The data:
▼

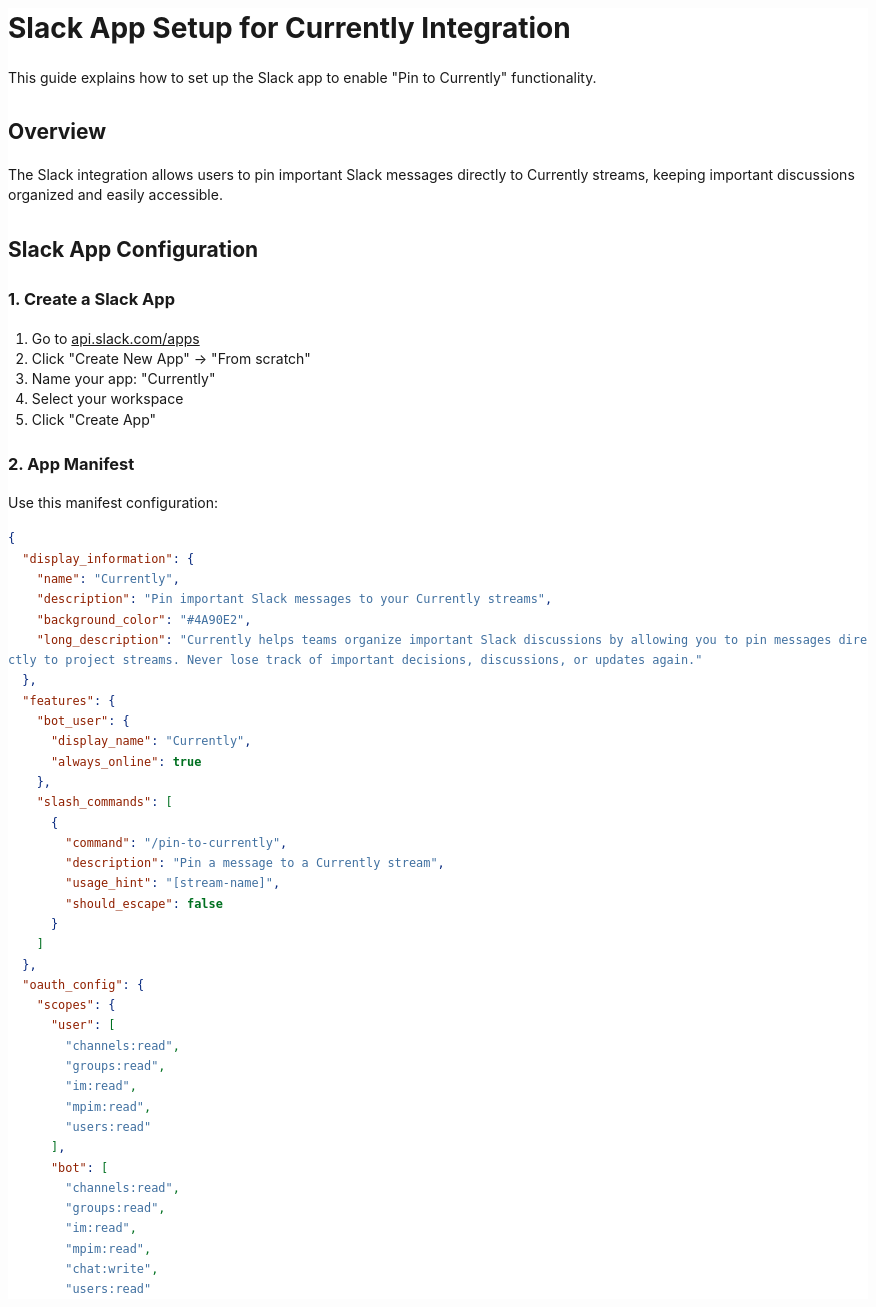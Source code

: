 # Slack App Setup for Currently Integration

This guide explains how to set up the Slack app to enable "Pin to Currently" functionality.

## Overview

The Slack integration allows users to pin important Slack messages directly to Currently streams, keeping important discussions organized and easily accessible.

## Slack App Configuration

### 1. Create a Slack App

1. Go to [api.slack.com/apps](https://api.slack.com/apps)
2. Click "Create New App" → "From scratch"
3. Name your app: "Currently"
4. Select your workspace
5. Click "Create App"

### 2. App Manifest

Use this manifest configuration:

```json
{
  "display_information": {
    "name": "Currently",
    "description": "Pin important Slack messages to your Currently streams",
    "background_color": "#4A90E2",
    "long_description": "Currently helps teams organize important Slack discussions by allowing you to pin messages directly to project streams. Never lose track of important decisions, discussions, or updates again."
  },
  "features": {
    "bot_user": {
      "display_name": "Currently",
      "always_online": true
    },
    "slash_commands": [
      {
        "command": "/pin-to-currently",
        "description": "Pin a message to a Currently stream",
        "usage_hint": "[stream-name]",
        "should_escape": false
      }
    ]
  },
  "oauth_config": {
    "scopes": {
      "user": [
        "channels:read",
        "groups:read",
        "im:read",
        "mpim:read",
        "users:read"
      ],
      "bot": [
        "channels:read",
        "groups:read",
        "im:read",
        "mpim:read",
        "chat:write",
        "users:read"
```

▲

Requirement:
Please go through the material and return each line where the word "messages" appears.

Answer to the problem:
The Slack integration allows users to pin important Slack messages directly to Currently streams, keeping important discussions organized and easily accessible.
    "description": "Pin important Slack messages to your Currently streams",
    "long_description": "Currently helps teams organize important Slack discussions by allowing you to pin messages directly to project streams. Never lose track of important decisions, discussions, or updates again."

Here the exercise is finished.